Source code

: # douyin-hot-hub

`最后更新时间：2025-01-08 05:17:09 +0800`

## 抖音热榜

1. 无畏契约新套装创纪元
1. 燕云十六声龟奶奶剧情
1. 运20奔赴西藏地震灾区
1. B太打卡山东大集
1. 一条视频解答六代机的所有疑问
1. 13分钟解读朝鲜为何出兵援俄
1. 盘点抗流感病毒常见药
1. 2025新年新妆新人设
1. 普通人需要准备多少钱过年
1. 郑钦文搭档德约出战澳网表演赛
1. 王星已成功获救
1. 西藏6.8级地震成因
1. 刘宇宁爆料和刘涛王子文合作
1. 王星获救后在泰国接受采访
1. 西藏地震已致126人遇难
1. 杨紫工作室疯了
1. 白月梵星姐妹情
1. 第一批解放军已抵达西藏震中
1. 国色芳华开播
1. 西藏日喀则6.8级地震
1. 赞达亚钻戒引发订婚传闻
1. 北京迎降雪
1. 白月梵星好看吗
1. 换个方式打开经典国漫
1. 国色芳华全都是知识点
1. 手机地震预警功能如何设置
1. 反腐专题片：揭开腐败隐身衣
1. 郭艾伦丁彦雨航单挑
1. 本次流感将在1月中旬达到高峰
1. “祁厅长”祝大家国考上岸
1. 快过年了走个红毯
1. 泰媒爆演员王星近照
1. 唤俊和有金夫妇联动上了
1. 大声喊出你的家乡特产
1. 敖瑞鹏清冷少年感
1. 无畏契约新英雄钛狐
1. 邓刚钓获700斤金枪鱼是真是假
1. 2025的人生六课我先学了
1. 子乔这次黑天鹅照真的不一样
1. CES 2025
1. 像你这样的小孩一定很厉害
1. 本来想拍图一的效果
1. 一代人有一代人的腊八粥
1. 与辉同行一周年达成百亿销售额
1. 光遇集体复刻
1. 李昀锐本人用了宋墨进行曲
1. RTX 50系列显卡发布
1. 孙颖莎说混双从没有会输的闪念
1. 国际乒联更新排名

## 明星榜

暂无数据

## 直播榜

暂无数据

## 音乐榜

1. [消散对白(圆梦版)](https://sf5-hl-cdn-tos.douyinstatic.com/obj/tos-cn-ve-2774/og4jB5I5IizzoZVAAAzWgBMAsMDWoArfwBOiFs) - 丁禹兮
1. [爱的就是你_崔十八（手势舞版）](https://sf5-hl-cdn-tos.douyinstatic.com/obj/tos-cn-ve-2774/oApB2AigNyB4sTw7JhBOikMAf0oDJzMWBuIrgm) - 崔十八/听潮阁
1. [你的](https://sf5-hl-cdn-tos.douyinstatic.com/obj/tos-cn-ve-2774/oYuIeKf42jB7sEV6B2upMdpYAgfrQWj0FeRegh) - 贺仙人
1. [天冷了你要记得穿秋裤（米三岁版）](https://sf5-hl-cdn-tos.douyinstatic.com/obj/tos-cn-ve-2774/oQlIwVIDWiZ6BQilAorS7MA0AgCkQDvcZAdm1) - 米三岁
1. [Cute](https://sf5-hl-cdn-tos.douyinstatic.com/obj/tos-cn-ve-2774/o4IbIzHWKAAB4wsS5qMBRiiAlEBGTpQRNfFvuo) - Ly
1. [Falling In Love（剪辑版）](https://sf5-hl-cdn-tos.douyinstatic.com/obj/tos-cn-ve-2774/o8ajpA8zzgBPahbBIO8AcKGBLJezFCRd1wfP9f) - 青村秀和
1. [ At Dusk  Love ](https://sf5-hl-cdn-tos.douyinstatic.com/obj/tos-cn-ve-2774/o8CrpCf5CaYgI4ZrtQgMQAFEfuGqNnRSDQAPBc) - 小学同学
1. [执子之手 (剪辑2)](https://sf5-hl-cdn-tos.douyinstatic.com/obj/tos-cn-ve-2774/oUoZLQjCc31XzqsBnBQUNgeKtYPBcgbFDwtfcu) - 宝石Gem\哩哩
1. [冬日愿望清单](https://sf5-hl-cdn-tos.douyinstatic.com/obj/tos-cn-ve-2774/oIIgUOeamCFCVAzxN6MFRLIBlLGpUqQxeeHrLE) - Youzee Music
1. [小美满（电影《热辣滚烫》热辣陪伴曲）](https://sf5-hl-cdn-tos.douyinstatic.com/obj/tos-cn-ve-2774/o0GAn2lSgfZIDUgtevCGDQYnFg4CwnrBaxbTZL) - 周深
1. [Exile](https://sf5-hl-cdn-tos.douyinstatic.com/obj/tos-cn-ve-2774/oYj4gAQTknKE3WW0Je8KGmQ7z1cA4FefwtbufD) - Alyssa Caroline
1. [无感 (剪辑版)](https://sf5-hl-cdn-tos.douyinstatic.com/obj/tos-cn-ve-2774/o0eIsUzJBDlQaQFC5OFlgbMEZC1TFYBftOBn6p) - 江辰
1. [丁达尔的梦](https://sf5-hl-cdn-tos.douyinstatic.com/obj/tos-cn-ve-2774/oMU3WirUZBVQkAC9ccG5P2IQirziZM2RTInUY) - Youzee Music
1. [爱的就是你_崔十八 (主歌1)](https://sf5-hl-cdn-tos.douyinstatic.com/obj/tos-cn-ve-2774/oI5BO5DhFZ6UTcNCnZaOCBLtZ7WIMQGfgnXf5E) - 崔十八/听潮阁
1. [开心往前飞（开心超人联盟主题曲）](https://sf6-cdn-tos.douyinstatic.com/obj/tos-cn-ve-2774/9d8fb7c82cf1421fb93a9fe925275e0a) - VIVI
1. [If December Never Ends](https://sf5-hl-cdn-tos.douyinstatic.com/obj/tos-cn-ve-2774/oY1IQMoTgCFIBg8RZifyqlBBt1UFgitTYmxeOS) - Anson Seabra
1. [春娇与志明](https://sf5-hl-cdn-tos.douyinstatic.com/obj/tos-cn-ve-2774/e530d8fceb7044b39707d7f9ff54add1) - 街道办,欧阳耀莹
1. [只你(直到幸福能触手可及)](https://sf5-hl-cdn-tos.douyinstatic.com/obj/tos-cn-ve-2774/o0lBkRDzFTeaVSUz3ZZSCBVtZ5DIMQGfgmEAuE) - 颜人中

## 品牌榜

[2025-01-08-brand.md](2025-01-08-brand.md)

= = = = = = =

__Exercise description__: From the data above, gather every line that includes the word "Love".

__Exercise answer__:
1. [Falling In Love（剪辑版）](https://sf5-hl-cdn-tos.douyinstatic.com/obj/tos-cn-ve-2774/o8ajpA8zzgBPahbBIO8AcKGBLJezFCRd1wfP9f) - 青村秀和
1. [ At Dusk  Love ](https://sf5-hl-cdn-tos.douyinstatic.com/obj/tos-cn-ve-2774/o8CrpCf5CaYgI4ZrtQgMQAFEfuGqNnRSDQAPBc) - 小学同学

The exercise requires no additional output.